Thanks for the insightful replies. You're right that fiction can bee to optimistic. Still, it can be full of interesting ideas -- especially when someone like James P. Hogan with a technical background and also in contact with AI luminaries (like Marvin Minsky) writes about AI and robotics.
From the Manga version of "The Two Faces of Tomorrow":
"The Two Faces of Tomorrow: Battle Plan" where engineers and scientists see how hard it is to turn off a networked production system that has active repair drones:
https://ancillary-proxy.atarimworker.io?url=https%3A%2F%2Fmangadex.org%2Fchapter%2F3...
"Pulling the Plug: Chapter 6, Volume 1, The Two Faces of Tomorrow" where something similar happens during an attempt to shut down a networked distributed supercomputer:
https://ancillary-proxy.atarimworker.io?url=https%3A%2F%2Fmangadex.org%2Fchapter%2F4...
Granted, those are systems that have control of robots. But even without drones, consider:
"AI system resorts to blackmail if told it will be removed"
https://ancillary-proxy.atarimworker.io?url=https%3A%2F%2Fwww.bbc.com%2Fnews%2Fartic...
I first saw a related idea in "The Great Time Machine Hoax" from around 1963, where a supercomputer uses only printed letters with enclosed checks sent to companies to change the world to its preferences. It was insightful even back then to see how a computer could just hijack our social-economic system to its own benefit.
Arguably, modern corporation are a form of machine intelligence even if some of their components are human. I wrote about this in 2000:
https://ancillary-proxy.atarimworker.io?url=https%3A%2F%2Fdougengelbart.org%2Fcoll...
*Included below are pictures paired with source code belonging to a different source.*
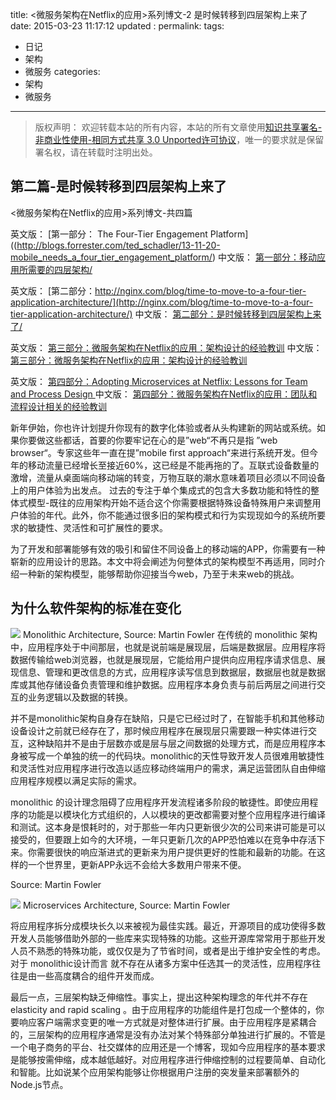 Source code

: title:	<微服务架构在Netflix的应用>系列博文-2 是时候转移到四层架构上来了
date: 2015-03-23 11:17:12
updated	:
permalink:
tags:
- 日记
- 架构
- 微服务
categories:
- 架构
- 微服务


---

>版权声明：
>欢迎转载本站的所有内容，本站的所有文章使用[知识共享署名-非商业性使用-相同方式共享 3.0 Unported许可协议](http://creativecommons.org/licenses/by-nc-sa/3.0/deed.zh)，唯一的要求就是保留署名权，请在转载时注明出处。

##  第二篇-是时候转移到四层架构上来了

<微服务架构在Netflix的应用>系列博文-共四篇

英文版： [第一部分： The Four-Tier Engagement Platform]((http://blogs.forrester.com/ted_schadler/13-11-20-mobile_needs_a_four_tier_engagement_platform/)
中文版：
[第一部分：移动应用所需要的四层架构/](http://wanghaisheng.github.io/2015/03/23/time-to-move-to-a-four-tier-application-architecture)


英文版： [第二部分：http://nginx.com/blog/time-to-move-to-a-four-tier-application-architecture/](http://nginx.com/blog/time-to-move-to-a-four-tier-application-architecture/)
中文版：
[第二部分：是时候转移到四层架构上来了/](http://wanghaisheng.github.io/2015/03/23/time-to-move-to-a-four-tier-application-architecture)


英文版： [第三部分：微服务架构在Netflix的应用：架构设计的经验教训](http://nginx.com/blog/microservices-at-netflix-architectural-best-practices/)
中文版：
[第三部分：微服务架构在Netflix的应用：架构设计的经验教训](http://wanghaisheng.github.io/2015/03/23/microservices-at-netflix-architectural-best-practices)

英文版：
[第四部分：Adopting Microservices at Netflix: Lessons for Team and Process Design ](http://nginx.com/blog/adopting-microservices-at-netflix-lessons-for-team-and-process-design/)
中文版：
[第四部分：微服务架构在Netflix的应用：团队和流程设计相关的经验教训](http://wanghaisheng.github.io/2015/03/23/adopting-microservices-at-netflix-lessons-for-team-and-process-design)





新年伊始，你也许计划提升你现有的数字化体验或者从头构建新的网站或系统。如果你要做这些都话，首要的你要牢记在心的是”web“不再只是指 ”web browser“。专家这些年一直在提”mobile first approach“来进行系统开发。但今年的移动流量已经增长至接近60%，这已经是不能再拖的了。互联式设备数量的激增，流量从桌面端向移动端的转变，万物互联的潮水意味着项目必须以不同设备上的用户体验为出发点。
过去的专注于单个集成式的包含大多数功能和特性的整体式模型-既往的应用架构开始不适合这个你需要根据特殊设备特殊用户来调整用户体验的年代。此外，你不能通过很多旧的架构模式和行为实现现如今的系统所要求的敏捷性、灵活性和可扩展性的要求。

为了开发和部署能够有效的吸引和留住不同设备上的移动端的APP，你需要有一种崭新的应用设计的思路。本文中将会阐述为何整体式的架构模型不再适用，同时介绍一种新的架构模型，能够帮助你迎接当今web，乃至于未来web的挑战。

## 为什么软件架构的标准在变化

![](http://nginx.com/wp-content/uploads/2015/02/monolithic_architecture_post.png)
Monolithic Architecture, Source: Martin Fowler
在传统的 monolithic 架构中，应用程序处于中间那层，也就是说前端是展现层，后端是数据层。应用程序将数据传输给web浏览器，也就是展现层，它能给用户提供向应用程序请求信息、展现信息、管理和更改信息的方式，应用程序读写信息到数据层，数据层也就是数据库或其他存储设备负责管理和维护数据。应用程序本身负责与前后两层之间进行交互的业务逻辑以及数据的转换。

 并不是monolithic架构自身存在缺陷，只是它已经过时了，在智能手机和其他移动设备设计之前就已经存在了，那时候应用程序在展现层只需要跟一种实体进行交互，这种缺陷并不是由于层数亦或是层与层之间数据的处理方式，而是应用程序本身被写成一个单独的统一的代码块。monolithic的天性导致开发人员很难用敏捷性和灵活性对应用程序进行改造以适应移动终端用户的需求，满足运营团队自由伸缩应用程序规模以满足实际的需求。

 monolithic 的设计理念阻碍了应用程序开发流程诸多阶段的敏捷性。即使应用程序的功能是以模块化方式组织的，人以模块的更改都需要对整个应用程序进行编译和测试。这本身是恨耗时的，对于那些一年内只更新很少次的公司来讲可能是可以接受的，但要跟上如今的大环境，一年只更新几次的APP恐怕难以在竞争中存活下来。你需要很快的响应渐进式的更新来为用户提供更好的性能和最新的功能。在这样的一个世界里，更新APP永远不会给大多数用户带来不便。

Source: Martin Fowler

![](http://nginx.com/wp-content/uploads/2015/02/microservices_architecture_post.png)
Microservices Architecture, Source: Martin Fowler

 将应用程序拆分成模块长久以来被视为最佳实践。最近，开源项目的成功使得多数开发人员能够借助外部的一些库来实现特殊的功能。这些开源库常常用于那些开发人员不熟悉的特殊功能，或仅仅是为了节省时间，或者是出于维护安全性的考虑。对于 monolithic设计而言 就不存在从诸多方案中任选其一的灵活性，应用程序往往是由一些高度耦合的组件开发而成。

 最后一点，三层架构缺乏伸缩性。事实上，提出这种架构理念的年代并不存在 elasticity and rapid scaling 。由于应用程序的功能组件是打包成一个整体的，你要响应客户端需求变更的唯一方式就是对整体进行扩展。由于应用程序是紧耦合的，三层架构的应用程序通常是没有办法对某个特殊部分单独进行扩展的。不管是一个电子商务的平台、社交媒体的应用还是一个博客，现如今应用程序的基本要求是能够按需伸缩，成本越低越好。对应用程序进行伸缩控制的过程要简单、自动化和智能。比如说某个应用架构能够让你根据用户注册的突发量来部署额外的Node.js节点。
"These corporate machine intelligences are already driving for better machine intelligences -- faster, more efficient, cheaper, and more resilient. People forget that corporate charters used to be routinely revoked for behavior outside the immediate public good, and that corporations were not considered persons until around 1886 (that decision perhaps being the first major example of a machine using the political/social process of its own ends). Corporate charters are granted supposedly because society believe it is in the best interest of *society* for corporations to exist. But, when was the last time people were able to pull the "charter" plug on a corporation not acting in the public interest? It's hard, and it will get harder when corporations don't need people to run themselves."
So, as another question, how easily can we-the-people "pull the plug" on corporations these days? I guess there are examples (Theranos?) but they seem to have more to do with fraud -- rather than a company found pursuing the ideal of capitalism of privatizing gains while socializing risks and costs.
It's not like, say, OpenAI is going to suffer any more consequences than the rest of us if AI kills everyone. And meanwhile, the people involved in OpenAI may get a lot of money and have a lot of "fun". From "You Have No Idea How Terrified AI Scientists Actually Are" at 2:25 (for some reason that part is missing from the YouTube automatic transcript):
https://ancillary-proxy.atarimworker.io?url=https%3A%2F%2Fwww.youtube.com%2Fwatch%3F...
"Sam Altman: AI will probably lead to the end of the world but in the meantime there will be great companies created with serious machine learning."
Maybe we don't have an AI issue as much as a corporate governance issue? Which circles around to my sig: "The biggest challenge of the 21st century is the irony of technologies of abundance in the hands of those still thinking in terms of scarcity."